As students in Brazil slowly return to in-person learning following the COVID-19 pandemic, some are being introduced to a program designed to foster parent-teacher partnerships to help boost children’s academic and social and emotional success.
Renata T.M. Gomes, graduate student in the Nebraska Center for Research on Children, Youth, Families and Schools, is leading the effort to bring Teachers and Parents as Partners to Brazil.
TAPP is an evidence-based, problem-solving and decision-making intervention developed by Susan Sheridan, director of CYFS, and other Nebraska researchers that builds on student strengths and fosters collaboration among parents and teachers to enhance students’ academic, behavioral and social outcomes.
“There is a huge gap between teachers and students’ parents in Brazil right now,” Gomes said. “There is no structured, sequential and scientific-proven strategy for teachers and parents in Brazil to collaborate with one another, so this is an effective tool to help them.”
Gomes’ dissertation project and pilot study are an expansion of the broader Nebraska-Brazil Early Childhood Partnership. She conducted a systematic review of cultural adaptations of evidence-based behavioral interventions to identify the best models and practices to translate and adapt interventions to Brazilian culture.
Gomes worked with Federal University of São Paulo for her Brazilian institutional review board approval. Additionally, the Porvir Institute published a story about TAPP in 2020, and will continue to gather, analyze and disseminate data about the importance of family-school partnerships, specifically about the TAPP process.
During school closures in Brazil due to the pandemic, Gomes and Sheridan were invited to co-write a book chapter titled, “Family-School Partnership: The role of the School Psychologist in bringing the two contexts closer.”
For the project, Gomes recruited a focus group of parents and teachers to learn about TAPP, assess the program’s acceptance and provide feedback on how to best tailor it to Brazilian culture. Data collection on the first group of participating students, parents and teachers began in spring 2022, when in-person classroom instruction resumed and researchers were allowed back in Brazilian schools following community safety protocols.
The one-year pilot project includes students from the private Camino School in São Paulo, along with their parents and teachers, as the first participants in TAPP for Brazilian Families.

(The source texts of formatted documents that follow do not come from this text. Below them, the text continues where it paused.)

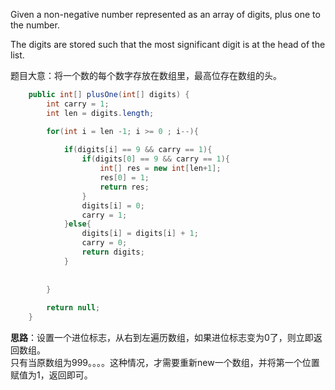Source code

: Given a non-negative number represented as an array of digits, plus one to the number.

The digits are stored such that the most significant digit is at the head of the list.

题目大意：将一个数的每个数字存放在数组里，最高位存在数组的头。

```JAVA
    public int[] plusOne(int[] digits) {
        int carry = 1;
        int len = digits.length;

        for(int i = len -1; i >= 0 ; i--){
        	
        	if(digits[i] == 9 && carry == 1){
            	if(digits[0] == 9 && carry == 1){
                    int[] res = new int[len+1];
                    res[0] = 1;	
                    return res;
            	}
        		digits[i] = 0;
        		carry = 1;
        	}else{
        		digits[i] = digits[i] + 1;
        		carry = 0;
        		return digits;
        	}
       	
        	
        }
           	
    	return null;
    }
```
**思路**：设置一个进位标志，从右到左遍历数组，如果进位标志变为0了，则立即返回数组。</br>
只有当原数组为999。。。。这种情况，才需要重新new一个数组，并将第一个位置赋值为1，返回即可。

Like their American counterparts, Brazilian students learned online through the much of the pandemic. Some schools still offer a hybrid instruction format of in-person and remote learning, but the Camino School has returned to a full in-person curriculum.
Gomes notes that Brazil’s institutions and policymakers are emphasizing the need for engagement and collaboration between parents and teachers. The widespread remote learning throughout the pandemic, she said, illustrated the importance of parent-teacher partnerships.
“Research has proven that teachers and parents need to collaborate to improve student outcomes and promote healthy relationships among them, so TAPP is particularly powerful and useful right now,” Gomes said. “I’m excited about the opportunity to bring TAPP to Brazil.”